Exercise requirements: Each line in these records that contains "data" counts once. Give the number only.

Material for the task:
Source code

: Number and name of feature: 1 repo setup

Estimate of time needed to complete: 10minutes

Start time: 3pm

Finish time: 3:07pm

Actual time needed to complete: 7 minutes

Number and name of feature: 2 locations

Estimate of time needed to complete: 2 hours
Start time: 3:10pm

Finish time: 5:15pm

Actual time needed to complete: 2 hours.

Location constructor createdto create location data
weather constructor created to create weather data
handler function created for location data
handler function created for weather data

* * *

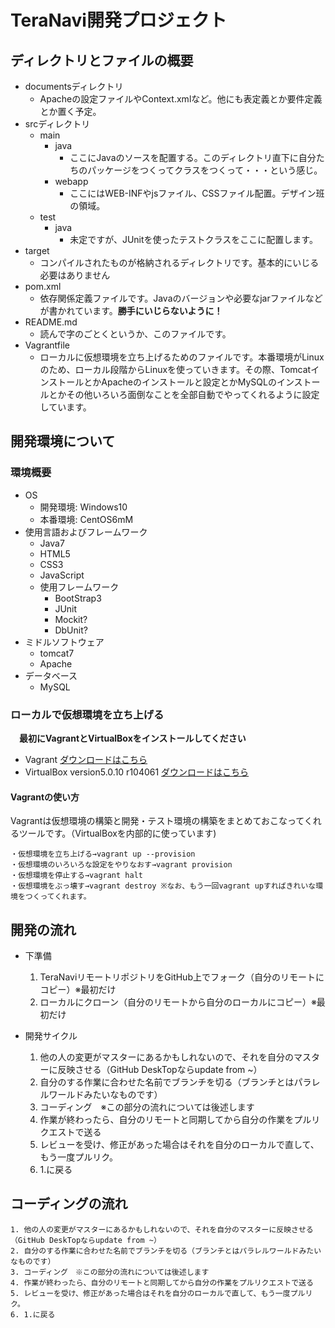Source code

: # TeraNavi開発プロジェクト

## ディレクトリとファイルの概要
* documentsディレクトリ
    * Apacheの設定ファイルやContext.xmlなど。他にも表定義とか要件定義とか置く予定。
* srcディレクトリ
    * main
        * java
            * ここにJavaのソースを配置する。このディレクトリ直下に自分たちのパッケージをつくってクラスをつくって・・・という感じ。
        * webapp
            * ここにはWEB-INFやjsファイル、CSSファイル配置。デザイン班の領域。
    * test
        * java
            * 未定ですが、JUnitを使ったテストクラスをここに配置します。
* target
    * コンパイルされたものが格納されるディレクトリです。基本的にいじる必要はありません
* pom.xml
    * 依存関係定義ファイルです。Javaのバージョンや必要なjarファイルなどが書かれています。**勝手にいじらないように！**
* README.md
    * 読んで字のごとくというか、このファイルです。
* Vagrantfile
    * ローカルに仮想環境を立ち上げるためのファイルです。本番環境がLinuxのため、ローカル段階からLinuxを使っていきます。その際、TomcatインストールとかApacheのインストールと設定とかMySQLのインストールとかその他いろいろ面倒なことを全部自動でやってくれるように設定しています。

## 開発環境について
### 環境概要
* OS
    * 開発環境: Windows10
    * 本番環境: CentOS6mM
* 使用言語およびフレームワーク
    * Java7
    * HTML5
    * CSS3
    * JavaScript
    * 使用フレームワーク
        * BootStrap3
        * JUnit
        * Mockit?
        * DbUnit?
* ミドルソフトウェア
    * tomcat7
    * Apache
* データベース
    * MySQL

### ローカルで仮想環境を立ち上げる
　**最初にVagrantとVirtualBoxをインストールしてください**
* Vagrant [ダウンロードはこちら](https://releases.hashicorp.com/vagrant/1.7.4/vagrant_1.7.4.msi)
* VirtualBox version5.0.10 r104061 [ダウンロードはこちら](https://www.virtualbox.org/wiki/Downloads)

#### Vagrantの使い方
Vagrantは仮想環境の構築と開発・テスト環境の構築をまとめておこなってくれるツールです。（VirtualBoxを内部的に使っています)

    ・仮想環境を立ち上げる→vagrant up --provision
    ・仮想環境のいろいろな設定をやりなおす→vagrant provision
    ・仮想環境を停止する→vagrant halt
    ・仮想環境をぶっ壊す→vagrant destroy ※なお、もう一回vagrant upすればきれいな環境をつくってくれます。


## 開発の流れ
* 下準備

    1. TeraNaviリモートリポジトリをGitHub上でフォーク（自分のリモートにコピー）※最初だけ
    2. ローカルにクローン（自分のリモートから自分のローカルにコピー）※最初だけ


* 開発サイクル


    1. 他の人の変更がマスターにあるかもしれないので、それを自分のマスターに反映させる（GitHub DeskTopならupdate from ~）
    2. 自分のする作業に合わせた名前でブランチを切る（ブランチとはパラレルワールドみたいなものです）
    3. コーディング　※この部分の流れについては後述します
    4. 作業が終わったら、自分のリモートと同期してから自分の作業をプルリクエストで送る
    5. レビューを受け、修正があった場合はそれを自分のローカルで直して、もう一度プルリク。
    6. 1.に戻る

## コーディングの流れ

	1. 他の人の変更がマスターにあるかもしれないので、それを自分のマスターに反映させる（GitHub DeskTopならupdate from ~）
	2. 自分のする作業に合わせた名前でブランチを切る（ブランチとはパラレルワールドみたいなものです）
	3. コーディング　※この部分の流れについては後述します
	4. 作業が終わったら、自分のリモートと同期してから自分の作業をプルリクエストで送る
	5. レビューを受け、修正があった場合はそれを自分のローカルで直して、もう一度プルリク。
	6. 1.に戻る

Task response: 4